From 2007–2010 the Trust concentrated on bringing to the public's attention the process of science research. The Nano2Hybrids EU STReP project for instance was an innovative project where research scientists recorded their own progress on a research project to invent a gas sensor made using carbon nanotubes. In addition recording science in society projects such as Women in Nanotechnology and Diversity illuminate work towards promoting women scientists into decision making positions in science research environments.

The Vega Science Trust closed in March 2012 after 17 years of operation. However, the website will continue to host the existing film archive.

== Governance ==
The Vega Science Trust was governed by a board of five Trustees who are active research scientists, media, copyright, and educational specialists. Trustees step down and/or are re-elected each year.

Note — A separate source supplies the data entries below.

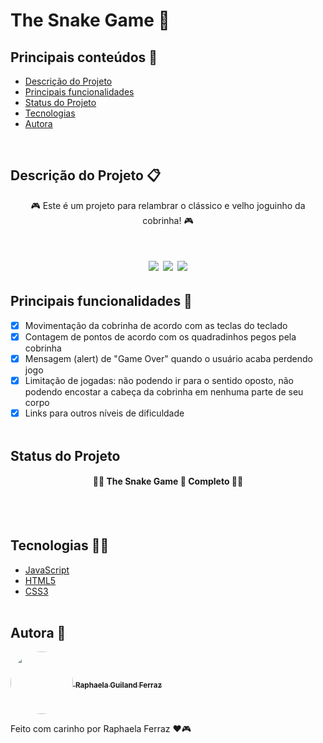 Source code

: # The Snake Game 🐍

## Principais conteúdos 📃

- [Descrição do Projeto](#descrição-do-projeto-)
- [Principais funcionalidades](#principais-funcionalidades-)
- [Status do Projeto](#status-do-projeto)
- [Tecnologias](#tecnologias-)
- [Autora](#autora-)

</br>

## Descrição do Projeto 📋

<p id="descricao" align="center"> 🎮 Este é um projeto para relambrar o clássico e velho joguinho da cobrinha! 🎮</p>

<h1 align="center"> 
  <img src="https://img.shields.io/github/license/raphaelaferraz/snake-game" />
  <img src="https://img.shields.io/static/v1?label=linguagem&message=JavaScript&color=yellow&style=flat&logo=JAVASCRIPT"/>
  <img src="https://img.shields.io/static/v1?label=Game&message=The Snake Game&color=green&style=flat&logo=ghost"/>
</h1>

## Principais funcionalidades 🏁

- [x] Movimentação da cobrinha de acordo com as teclas do teclado
- [x] Contagem de pontos de acordo com os quadradinhos pegos pela cobrinha
- [x] Mensagem (alert) de "Game Over" quando o usuário acaba perdendo jogo
- [x] Limitação de jogadas: não podendo ir para o sentido oposto, não podendo encostar a cabeça da cobrinha em nenhuma parte de seu corpo
- [x] Links para outros níveis de dificuldade
      </br></br>

## Status do Projeto

<h4 align="center"> 
  🚧✅ The Snake Game 🚀 Completo 🚧✅
</h4>
</br></br>

## Tecnologias 👨‍💻

- [JavaScript](https://developer.mozilla.org/pt-BR/docs/Web/JavaScript)
- [HTML5](https://developer.mozilla.org/en-US/docs/Glossary/HTML5)
- [CSS3](https://developer.mozilla.org/pt-BR/docs/Web/CSS)
  </br> </br>

## Autora 🎨

 <a href="https://www.linkedin.com/in/raphaela-guiland-ferraz-32a980214">
  <img align="center" src="https://avatars.githubusercontent.com/u/86068799?v=4" style="border-radius: 50%;" width="100px" />
  <sub><b>  Raphaela Guiland Ferraz</b></sub>
 </a>

Feito com carinho por Raphaela Ferraz ❤🎮
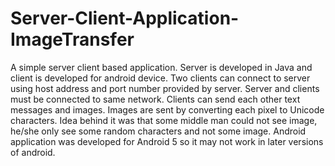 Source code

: # Server-Client-Application-ImageTransfer
A simple server client based application. Server is developed in Java and client is developed for android device. Two clients can connect to server using host address and port number provided by server. Server and clients must be connected to same network.
Clients can send each other text messages and images. Images are sent by converting each pixel to Unicode characters. Idea behind it was that some middle man could not see image, he/she only see some random characters and not some image.
Android application was developed for Android 5 so it may not work in later versions of android.
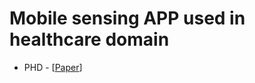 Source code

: # Mobile sensing APP used in healthcare domain
* PHD - [[Paper](file:///Users/ry4jr/Downloads/s41467-021-26040-1.pdf)]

The Vega Science Trust employed one member of staff (and for a period, a second technical member) and operated in a mixed economy of core grant-in-aid support from Florida State University, and from research grants and sponsorship. It was an independent body with its own self-contained offices, initially in the University of Sussex chemistry department, and later at the Innovation Centre, University of Sussex, Brighton.

== Vision ==

The Vega Science Trust aimed to see science more fully integrated into our everyday culture. Vega's vision has been to do so by providing a platform from which scientists can broadcast science programmes directly to the public.

Activities

- Recording scientists.
Covering a wide array of research.
- Making available to the public by streaming from the Vega Science Trust's website.
Videos stream in different formats.
- Creating an historical archive of some of the world's most eminent scientists.
Interviewing Nobel Laureates and other eminent scientists.
- Experimenting with new ways of outreaching/engaging with the public via audio-visual means.
Creating different programme formats.
- Provide on-line science resources for school, university and the public via informal learning.
Creating informative videos for imparting scientific concepts.

Vega Science Trust Collection

The collection of recordings also acts as an historical record and archive of world scientists and their research discoveries. Recorded to broadcast quality they provide a valuable collection, much of which is open to the public via the Vega Science Trust's website.